> _Required work_:
In the copy, keep every record exact and leave out all images.

☆ ☆ ☆ ☆ ☆

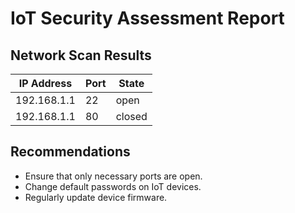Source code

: # IoT Security Assessment Report

## Network Scan Results

| IP Address | Port | State |
|------------|------|-------|
| 192.168.1.1 | 22   | open  |
| 192.168.1.1 | 80   | closed|

## Recommendations

- Ensure that only necessary ports are open.
- Change default passwords on IoT devices.
- Regularly update device firmware.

☆ ☆ ☆ ☆ ☆

> _Solution below_:
Source code

: # IoT Security Assessment Report

## Network Scan Results

| IP Address | Port | State |
|------------|------|-------|
| 192.168.1.1 | 22   | open  |
| 192.168.1.1 | 80   | closed|

## Recommendations

- Ensure that only necessary ports are open.
- Change default passwords on IoT devices.
- Regularly update device firmware.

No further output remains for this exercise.